### TASK BRIEF
All lines in the data bearing the string "sales" should be identified and copied.

START INPUT DATA

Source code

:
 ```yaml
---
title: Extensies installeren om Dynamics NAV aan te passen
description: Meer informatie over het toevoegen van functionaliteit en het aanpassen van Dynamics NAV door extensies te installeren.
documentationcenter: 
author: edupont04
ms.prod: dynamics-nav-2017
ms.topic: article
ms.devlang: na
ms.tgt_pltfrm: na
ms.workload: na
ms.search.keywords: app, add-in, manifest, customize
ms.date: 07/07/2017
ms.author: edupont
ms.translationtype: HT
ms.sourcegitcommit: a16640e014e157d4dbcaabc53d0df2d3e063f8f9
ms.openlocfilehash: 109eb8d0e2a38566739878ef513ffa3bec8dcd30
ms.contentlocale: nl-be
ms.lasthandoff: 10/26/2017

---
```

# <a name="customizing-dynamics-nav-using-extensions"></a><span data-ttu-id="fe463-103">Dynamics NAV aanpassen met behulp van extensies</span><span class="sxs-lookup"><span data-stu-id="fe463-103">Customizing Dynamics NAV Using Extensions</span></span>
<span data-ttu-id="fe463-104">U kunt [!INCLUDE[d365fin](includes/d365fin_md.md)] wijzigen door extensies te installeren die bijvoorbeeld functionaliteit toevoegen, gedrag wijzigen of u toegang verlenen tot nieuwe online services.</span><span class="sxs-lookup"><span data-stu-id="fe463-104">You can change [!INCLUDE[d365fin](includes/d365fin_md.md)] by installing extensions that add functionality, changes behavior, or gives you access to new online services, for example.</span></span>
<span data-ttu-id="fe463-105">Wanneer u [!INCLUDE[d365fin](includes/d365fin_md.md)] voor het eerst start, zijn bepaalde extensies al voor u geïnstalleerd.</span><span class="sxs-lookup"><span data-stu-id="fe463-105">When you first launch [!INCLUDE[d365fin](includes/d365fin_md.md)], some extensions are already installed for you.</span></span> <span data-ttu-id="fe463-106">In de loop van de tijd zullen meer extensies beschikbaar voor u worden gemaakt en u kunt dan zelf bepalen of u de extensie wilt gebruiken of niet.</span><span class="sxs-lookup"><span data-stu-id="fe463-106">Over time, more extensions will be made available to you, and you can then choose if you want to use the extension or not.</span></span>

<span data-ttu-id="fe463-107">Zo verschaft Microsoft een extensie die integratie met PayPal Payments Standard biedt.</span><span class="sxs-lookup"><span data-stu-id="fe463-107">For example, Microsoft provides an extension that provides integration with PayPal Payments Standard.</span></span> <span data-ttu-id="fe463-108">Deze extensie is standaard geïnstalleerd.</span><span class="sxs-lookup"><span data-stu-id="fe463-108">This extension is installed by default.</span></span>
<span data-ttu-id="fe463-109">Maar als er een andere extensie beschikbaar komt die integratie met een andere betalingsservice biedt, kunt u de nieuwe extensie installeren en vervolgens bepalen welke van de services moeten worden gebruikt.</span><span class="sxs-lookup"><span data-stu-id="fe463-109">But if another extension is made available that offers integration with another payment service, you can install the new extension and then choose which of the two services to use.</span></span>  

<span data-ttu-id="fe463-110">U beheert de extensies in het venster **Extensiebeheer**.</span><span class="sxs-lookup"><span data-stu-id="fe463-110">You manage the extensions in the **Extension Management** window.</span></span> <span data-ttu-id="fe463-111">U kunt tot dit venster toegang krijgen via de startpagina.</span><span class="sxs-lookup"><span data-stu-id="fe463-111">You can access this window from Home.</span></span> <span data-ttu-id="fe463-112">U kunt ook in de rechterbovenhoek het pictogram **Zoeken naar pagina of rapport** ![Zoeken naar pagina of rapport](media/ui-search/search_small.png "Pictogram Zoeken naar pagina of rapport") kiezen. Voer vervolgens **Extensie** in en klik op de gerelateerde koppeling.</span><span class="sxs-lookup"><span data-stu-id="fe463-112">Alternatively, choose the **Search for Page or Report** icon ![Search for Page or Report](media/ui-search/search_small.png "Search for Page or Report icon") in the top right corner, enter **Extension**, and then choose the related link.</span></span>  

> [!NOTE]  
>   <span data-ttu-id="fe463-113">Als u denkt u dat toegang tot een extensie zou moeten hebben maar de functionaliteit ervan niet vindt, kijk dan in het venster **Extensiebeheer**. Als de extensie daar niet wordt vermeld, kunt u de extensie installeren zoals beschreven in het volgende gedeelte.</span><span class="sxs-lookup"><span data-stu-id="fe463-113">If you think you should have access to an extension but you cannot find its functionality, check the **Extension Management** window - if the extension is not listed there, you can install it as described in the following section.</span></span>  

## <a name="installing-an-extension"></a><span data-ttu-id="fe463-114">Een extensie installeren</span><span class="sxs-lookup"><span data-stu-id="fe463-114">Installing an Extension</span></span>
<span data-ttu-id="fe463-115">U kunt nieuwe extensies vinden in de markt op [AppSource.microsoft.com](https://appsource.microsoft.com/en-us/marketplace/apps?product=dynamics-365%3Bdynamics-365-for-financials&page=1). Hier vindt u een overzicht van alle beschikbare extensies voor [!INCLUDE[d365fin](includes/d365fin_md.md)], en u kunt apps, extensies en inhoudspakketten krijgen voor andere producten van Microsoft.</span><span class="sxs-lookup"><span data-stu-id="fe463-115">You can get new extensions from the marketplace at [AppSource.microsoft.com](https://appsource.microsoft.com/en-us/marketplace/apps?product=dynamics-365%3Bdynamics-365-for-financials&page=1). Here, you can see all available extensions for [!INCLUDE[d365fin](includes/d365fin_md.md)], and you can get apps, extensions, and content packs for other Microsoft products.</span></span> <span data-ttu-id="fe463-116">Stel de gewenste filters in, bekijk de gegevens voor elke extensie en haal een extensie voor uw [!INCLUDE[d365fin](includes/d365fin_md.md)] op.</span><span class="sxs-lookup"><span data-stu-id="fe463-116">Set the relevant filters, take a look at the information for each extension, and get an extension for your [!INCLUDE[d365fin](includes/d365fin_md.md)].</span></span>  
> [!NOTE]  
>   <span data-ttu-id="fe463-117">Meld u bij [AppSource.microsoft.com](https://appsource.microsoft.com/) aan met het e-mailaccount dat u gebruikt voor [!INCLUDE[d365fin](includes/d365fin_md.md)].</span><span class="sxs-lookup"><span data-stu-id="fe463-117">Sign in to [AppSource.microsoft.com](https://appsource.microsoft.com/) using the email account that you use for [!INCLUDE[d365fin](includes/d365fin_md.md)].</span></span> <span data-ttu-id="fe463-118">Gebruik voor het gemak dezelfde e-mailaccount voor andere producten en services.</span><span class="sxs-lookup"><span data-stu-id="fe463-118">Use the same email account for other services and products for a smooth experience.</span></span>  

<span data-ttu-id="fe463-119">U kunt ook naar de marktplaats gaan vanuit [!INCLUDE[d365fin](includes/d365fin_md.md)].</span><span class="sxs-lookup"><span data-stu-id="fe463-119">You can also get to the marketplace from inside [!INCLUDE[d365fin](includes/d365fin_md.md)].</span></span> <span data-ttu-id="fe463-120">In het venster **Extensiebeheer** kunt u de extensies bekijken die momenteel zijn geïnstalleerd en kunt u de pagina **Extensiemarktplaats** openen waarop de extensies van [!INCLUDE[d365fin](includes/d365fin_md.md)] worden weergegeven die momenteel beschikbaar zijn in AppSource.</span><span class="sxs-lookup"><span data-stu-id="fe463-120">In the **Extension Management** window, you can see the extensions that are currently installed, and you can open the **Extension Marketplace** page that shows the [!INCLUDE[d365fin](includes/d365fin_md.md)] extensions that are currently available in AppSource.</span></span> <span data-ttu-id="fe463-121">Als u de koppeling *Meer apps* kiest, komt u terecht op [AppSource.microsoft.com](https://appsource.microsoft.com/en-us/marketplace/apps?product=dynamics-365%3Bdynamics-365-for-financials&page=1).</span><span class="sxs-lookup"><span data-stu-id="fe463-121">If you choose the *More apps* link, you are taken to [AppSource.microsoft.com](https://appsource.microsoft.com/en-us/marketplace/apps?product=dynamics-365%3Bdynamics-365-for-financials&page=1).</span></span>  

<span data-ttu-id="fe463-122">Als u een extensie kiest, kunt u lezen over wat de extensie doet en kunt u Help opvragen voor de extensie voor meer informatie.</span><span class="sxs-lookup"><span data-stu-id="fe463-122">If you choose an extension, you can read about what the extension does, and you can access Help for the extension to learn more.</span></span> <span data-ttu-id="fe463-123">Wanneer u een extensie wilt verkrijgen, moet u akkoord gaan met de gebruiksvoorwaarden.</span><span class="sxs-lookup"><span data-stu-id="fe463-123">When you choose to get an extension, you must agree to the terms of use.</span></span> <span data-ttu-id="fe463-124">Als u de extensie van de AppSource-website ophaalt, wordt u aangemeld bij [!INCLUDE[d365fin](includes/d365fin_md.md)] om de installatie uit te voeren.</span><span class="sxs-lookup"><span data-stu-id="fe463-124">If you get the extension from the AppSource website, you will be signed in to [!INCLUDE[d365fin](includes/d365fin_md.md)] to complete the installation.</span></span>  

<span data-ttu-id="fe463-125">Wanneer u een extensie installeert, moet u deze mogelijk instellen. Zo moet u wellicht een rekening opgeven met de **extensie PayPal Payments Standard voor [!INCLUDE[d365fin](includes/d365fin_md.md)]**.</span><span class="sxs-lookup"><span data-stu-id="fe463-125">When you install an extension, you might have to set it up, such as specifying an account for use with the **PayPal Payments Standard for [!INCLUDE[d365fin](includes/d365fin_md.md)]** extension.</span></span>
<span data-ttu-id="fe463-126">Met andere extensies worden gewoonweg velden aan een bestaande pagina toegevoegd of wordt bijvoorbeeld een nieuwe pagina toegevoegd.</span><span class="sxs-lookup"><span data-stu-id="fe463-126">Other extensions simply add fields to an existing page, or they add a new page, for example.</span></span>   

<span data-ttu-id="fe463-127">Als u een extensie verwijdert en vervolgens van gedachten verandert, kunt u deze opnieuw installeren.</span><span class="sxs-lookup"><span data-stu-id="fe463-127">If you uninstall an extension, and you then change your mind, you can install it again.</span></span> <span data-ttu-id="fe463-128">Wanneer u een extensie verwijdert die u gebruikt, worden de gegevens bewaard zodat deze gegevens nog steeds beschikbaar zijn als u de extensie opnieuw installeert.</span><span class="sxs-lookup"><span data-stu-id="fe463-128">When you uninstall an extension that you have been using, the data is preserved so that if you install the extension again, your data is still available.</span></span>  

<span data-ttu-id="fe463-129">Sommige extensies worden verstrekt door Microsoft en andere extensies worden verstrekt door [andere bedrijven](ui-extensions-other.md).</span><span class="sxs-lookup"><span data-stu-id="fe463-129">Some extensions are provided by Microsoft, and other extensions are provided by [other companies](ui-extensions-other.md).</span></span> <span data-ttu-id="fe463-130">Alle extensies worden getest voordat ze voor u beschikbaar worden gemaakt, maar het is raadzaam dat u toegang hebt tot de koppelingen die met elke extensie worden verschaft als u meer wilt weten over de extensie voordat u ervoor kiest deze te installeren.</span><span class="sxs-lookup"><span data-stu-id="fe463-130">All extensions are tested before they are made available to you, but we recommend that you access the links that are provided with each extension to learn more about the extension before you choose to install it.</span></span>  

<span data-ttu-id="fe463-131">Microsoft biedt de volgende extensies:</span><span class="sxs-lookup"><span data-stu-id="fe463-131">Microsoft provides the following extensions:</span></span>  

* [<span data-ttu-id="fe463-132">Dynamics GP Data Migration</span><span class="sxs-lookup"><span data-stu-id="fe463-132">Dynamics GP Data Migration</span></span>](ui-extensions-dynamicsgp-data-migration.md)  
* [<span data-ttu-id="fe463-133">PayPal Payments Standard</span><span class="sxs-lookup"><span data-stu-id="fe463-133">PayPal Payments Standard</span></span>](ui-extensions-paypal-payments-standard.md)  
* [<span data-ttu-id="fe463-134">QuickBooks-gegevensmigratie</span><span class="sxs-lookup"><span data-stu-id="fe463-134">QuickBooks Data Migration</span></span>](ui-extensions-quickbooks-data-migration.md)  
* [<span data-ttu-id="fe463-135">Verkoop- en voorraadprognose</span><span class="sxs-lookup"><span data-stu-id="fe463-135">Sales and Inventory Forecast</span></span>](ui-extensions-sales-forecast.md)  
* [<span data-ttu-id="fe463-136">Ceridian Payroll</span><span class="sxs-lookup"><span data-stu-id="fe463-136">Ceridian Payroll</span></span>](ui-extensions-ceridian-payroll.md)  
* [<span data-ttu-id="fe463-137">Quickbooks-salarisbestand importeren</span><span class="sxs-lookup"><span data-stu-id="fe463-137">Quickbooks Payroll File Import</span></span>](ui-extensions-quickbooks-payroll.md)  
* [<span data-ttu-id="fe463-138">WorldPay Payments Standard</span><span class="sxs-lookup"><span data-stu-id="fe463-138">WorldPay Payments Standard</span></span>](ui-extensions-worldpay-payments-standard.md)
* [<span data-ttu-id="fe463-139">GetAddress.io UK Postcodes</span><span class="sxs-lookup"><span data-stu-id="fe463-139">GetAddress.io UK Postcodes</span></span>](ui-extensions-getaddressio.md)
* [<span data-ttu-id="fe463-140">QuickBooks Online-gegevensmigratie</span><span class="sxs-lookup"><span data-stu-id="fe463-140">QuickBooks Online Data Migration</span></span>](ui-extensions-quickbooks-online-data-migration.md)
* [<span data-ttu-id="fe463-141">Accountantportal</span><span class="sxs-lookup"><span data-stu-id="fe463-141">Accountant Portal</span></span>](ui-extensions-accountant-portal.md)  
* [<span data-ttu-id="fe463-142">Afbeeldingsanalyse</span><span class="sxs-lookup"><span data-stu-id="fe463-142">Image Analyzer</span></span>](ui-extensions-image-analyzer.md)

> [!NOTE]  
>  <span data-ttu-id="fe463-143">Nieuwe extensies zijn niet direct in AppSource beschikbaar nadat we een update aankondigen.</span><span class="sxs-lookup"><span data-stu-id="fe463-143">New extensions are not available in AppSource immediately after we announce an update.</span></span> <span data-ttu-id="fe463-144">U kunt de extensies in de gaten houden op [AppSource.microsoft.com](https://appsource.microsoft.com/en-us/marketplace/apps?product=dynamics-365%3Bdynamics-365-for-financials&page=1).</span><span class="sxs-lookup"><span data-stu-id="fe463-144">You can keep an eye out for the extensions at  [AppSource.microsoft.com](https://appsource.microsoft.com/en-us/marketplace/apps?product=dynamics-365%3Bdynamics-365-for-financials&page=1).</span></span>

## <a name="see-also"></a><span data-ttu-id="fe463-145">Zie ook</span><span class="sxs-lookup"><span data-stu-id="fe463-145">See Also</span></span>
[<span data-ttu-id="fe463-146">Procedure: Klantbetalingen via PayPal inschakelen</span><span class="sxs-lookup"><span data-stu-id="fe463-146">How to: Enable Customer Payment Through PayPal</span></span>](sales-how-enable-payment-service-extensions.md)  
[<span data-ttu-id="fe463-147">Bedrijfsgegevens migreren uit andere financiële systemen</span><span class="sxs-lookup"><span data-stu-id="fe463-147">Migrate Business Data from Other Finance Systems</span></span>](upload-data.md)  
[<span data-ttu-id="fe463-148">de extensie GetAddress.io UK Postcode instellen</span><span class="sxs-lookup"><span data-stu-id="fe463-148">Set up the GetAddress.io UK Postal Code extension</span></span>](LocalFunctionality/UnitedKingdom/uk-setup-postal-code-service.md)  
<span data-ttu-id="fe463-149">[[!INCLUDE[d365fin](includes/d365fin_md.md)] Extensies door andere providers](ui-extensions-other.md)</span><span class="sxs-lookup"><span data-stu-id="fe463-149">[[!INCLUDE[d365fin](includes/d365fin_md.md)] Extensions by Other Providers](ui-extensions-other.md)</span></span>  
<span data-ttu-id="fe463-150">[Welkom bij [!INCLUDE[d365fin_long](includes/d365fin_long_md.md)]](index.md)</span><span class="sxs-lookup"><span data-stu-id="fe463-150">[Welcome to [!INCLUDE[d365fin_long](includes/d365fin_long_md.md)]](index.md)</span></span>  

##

END INPUT DATA

### ANSWER FOR THIS EXERCISE
* [<span data-ttu-id="fe463-135">Verkoop- en voorraadprognose</span><span class="sxs-lookup"><span data-stu-id="fe463-135">Sales and Inventory Forecast</span></span>](ui-extensions-sales-forecast.md)  
[<span data-ttu-id="fe463-146">Procedure: Klantbetalingen via PayPal inschakelen</span><span class="sxs-lookup"><span data-stu-id="fe463-146">How to: Enable Customer Payment Through PayPal</span></span>](sales-how-enable-payment-service-extensions.md)  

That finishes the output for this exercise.